The House Agriculture Committee this morning approved the GMO labeling bill by a vote of 8-3. H.112 would make Vermont the first state to require food manufacturers to label products that contain genetically modified ingredients.
As reported in this week's print edition, GMO labeling has broad support among grassroots activists and legislators (a third of lawmakers have signed on as cosponsors for the House bill and its Senate counterpart). But the GMO bill still faces an uphill climb. Lobbying from the biotech industry, not to mention the looming threat of a potentially expensive court challenge, could hinder the bill's chances of success beyond the house ag committee.
The marked-up bill heads next to the House Judiciary Committee. House Agriculture Committee chair Rep. Carolyn Partridge (D-Windham) says she'll be asking for an exemption to the mid-session crossover deadline when bills normally have to pass from the House to the Senate, and vice versa.

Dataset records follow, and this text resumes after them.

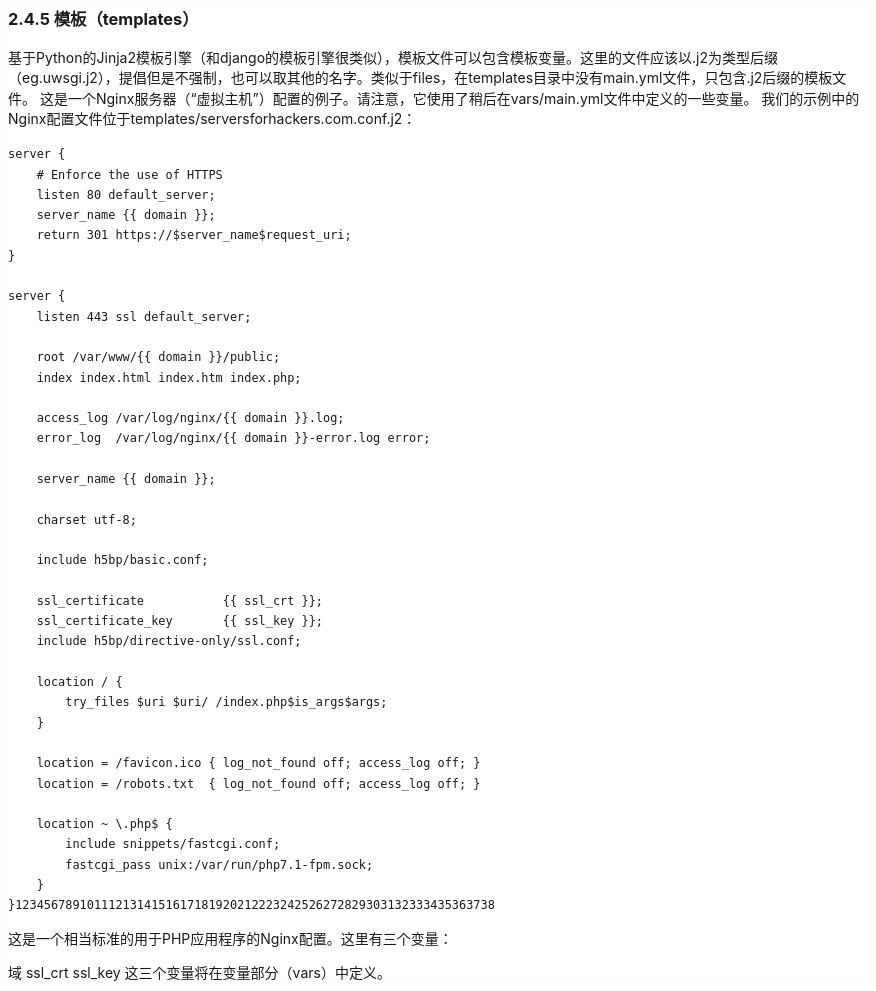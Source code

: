 ### 2.4.5 模板（templates）

基于Python的Jinja2模板引擎（和django的模板引擎很类似），模板文件可以包含模板变量。这里的文件应该以.j2为类型后缀（eg.uwsgi.j2），提倡但是不强制，也可以取其他的名字。类似于files，在templates目录中没有main.yml文件，只包含.j2后缀的模板文件。
这是一个Nginx服务器（“虚拟主机”）配置的例子。请注意，它使用了稍后在vars/main.yml文件中定义的一些变量。
我们的示例中的Nginx配置文件位于templates/serversforhackers.com.conf.j2：

```
server {
    # Enforce the use of HTTPS
    listen 80 default_server;
    server_name {{ domain }};
    return 301 https://$server_name$request_uri;
}

server {
    listen 443 ssl default_server;

    root /var/www/{{ domain }}/public;
    index index.html index.htm index.php;

    access_log /var/log/nginx/{{ domain }}.log;
    error_log  /var/log/nginx/{{ domain }}-error.log error;

    server_name {{ domain }};

    charset utf-8;

    include h5bp/basic.conf;

    ssl_certificate           {{ ssl_crt }};
    ssl_certificate_key       {{ ssl_key }};
    include h5bp/directive-only/ssl.conf;

    location / {
        try_files $uri $uri/ /index.php$is_args$args;
    }

    location = /favicon.ico { log_not_found off; access_log off; }
    location = /robots.txt  { log_not_found off; access_log off; }

    location ~ \.php$ {
        include snippets/fastcgi.conf;
        fastcgi_pass unix:/var/run/php7.1-fpm.sock;
    }
}1234567891011121314151617181920212223242526272829303132333435363738
```

这是一个相当标准的用于PHP应用程序的Nginx配置。这里有三个变量：

域
ssl_crt
ssl_key
这三个变量将在变量部分（vars）中定义。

"We’ve really put together an excellent bill," says Partridge, a cosponsor of the bill. "I think it’s ultimately defensible when and if it goes to court."
Voting yes on the bill in the House Agriculture Committee were Reps. Carolyn Partridge (D-Windham), Will Stevens (I-Shoreham), John Bartholomew (D-Hartland), Cynthia Martin (D-Springfield), Kristina Michelsen (D-Hardwick), Tess Taylor (D-Barre), Tristan Toleno (D-Brattleboro) and Teo Zagar (D-Barnard). Voting no were Reps. Harvey Smith (R-New Haven), Dan Connor (D-Fairfield) and Richard Lawrence (R-Lyndonville).
"The committee did an excellent job identifying the key issues that indicate why the people of Vermont have a right to know how their food is produced," the bill's lead sponsor, Rep. Kate Webb (D-Shelburne), wrote in am email Friday. "We have a formidable opponent in the biotech industry. We believe we can ultimately prevail. Remember with David and Goliath, David won."